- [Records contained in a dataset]
- Opening Delimiter -
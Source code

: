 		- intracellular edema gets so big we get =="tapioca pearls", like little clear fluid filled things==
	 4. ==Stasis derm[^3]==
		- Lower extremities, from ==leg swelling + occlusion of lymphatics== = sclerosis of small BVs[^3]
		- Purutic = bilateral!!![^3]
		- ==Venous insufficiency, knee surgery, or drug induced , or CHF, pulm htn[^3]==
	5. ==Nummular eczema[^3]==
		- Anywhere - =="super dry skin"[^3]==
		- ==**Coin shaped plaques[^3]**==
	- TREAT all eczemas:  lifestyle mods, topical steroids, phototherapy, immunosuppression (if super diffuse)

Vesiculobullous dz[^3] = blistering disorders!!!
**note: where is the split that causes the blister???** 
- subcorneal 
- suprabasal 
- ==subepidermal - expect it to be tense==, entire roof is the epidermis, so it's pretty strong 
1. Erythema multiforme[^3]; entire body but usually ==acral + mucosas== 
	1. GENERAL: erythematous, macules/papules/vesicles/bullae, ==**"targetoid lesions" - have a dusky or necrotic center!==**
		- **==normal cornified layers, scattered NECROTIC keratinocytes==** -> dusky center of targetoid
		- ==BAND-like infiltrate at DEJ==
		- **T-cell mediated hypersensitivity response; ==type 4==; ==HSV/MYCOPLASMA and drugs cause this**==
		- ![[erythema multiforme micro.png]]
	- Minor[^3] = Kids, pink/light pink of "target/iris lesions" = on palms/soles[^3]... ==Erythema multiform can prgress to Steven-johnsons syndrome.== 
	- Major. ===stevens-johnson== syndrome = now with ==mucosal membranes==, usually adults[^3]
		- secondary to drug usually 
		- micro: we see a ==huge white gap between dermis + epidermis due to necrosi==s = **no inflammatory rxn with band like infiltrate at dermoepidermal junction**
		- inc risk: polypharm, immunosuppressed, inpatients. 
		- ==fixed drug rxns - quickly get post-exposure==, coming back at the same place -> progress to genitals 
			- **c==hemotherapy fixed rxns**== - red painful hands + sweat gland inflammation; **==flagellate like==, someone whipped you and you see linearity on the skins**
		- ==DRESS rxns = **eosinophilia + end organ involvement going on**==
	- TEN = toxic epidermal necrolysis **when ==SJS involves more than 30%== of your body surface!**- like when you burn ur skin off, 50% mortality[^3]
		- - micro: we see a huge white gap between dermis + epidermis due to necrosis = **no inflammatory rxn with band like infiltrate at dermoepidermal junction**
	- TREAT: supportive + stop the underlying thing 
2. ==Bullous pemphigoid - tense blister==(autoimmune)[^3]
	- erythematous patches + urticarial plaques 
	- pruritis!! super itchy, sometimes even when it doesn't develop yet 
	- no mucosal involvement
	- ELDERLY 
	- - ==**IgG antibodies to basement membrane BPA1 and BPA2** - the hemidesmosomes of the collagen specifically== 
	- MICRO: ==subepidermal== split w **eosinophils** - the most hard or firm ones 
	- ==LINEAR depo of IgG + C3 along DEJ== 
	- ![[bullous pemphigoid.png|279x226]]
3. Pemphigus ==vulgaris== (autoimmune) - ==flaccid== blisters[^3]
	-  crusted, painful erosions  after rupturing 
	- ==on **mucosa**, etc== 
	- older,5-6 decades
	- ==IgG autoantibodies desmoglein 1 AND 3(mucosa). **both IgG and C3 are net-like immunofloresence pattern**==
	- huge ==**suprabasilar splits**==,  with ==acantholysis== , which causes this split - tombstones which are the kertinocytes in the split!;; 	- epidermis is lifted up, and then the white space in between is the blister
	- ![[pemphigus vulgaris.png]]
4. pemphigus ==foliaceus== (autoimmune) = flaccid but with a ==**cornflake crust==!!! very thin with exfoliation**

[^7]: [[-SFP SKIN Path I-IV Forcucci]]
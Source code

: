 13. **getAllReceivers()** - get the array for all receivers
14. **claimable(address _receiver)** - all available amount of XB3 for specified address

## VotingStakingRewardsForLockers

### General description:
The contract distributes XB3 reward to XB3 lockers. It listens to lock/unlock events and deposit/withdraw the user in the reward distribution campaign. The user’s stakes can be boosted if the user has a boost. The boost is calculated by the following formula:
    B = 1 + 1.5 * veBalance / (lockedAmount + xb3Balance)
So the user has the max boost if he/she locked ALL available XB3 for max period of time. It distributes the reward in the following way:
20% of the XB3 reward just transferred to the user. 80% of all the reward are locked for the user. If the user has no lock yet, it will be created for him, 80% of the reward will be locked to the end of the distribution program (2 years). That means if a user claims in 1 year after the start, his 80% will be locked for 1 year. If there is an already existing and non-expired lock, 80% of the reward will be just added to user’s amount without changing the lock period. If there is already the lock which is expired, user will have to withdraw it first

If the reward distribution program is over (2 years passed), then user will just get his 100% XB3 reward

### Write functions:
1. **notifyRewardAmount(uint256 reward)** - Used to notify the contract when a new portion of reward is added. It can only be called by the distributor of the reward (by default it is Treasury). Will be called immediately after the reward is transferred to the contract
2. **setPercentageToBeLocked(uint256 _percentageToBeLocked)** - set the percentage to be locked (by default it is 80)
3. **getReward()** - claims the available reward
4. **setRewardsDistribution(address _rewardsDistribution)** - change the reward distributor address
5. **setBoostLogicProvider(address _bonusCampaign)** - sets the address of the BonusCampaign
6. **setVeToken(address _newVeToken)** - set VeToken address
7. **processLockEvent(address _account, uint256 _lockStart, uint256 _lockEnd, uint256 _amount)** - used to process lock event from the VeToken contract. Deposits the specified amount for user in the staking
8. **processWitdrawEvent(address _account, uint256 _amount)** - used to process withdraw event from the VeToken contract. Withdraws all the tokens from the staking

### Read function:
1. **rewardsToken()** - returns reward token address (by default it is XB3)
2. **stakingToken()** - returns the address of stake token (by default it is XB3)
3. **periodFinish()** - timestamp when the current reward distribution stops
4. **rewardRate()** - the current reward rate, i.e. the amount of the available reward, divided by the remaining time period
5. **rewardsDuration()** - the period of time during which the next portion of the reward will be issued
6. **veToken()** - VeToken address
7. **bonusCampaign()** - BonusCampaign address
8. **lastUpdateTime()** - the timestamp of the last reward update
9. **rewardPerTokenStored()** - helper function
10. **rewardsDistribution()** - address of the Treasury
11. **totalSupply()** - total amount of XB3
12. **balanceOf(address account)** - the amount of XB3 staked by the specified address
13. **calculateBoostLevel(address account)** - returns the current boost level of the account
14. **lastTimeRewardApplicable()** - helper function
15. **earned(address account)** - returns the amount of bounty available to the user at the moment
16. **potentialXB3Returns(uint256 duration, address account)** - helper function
- Closing Delimiter -
- [Task to complete]
Using the entries above, give again exactly the lines from the line holding "4. **rewardRate()** - the" through the line holding "13. **calculateBoostLevel(address account)**". Include both end lines and nothing else.

- [Task answer]
4. **rewardRate()** - the current reward rate, i.e. the amount of the available reward, divided by the remaining time period
5. **rewardsDuration()** - the period of time during which the next portion of the reward will be issued
6. **veToken()** - VeToken address
7. **bonusCampaign()** - BonusCampaign address
8. **lastUpdateTime()** - the timestamp of the last reward update
9. **rewardPerTokenStored()** - helper function
10. **rewardsDistribution()** - address of the Treasury
11. **totalSupply()** - total amount of XB3
12. **balanceOf(address account)** - the amount of XB3 staked by the specified address
13. **calculateBoostLevel(address account)** - returns the current boost level of the account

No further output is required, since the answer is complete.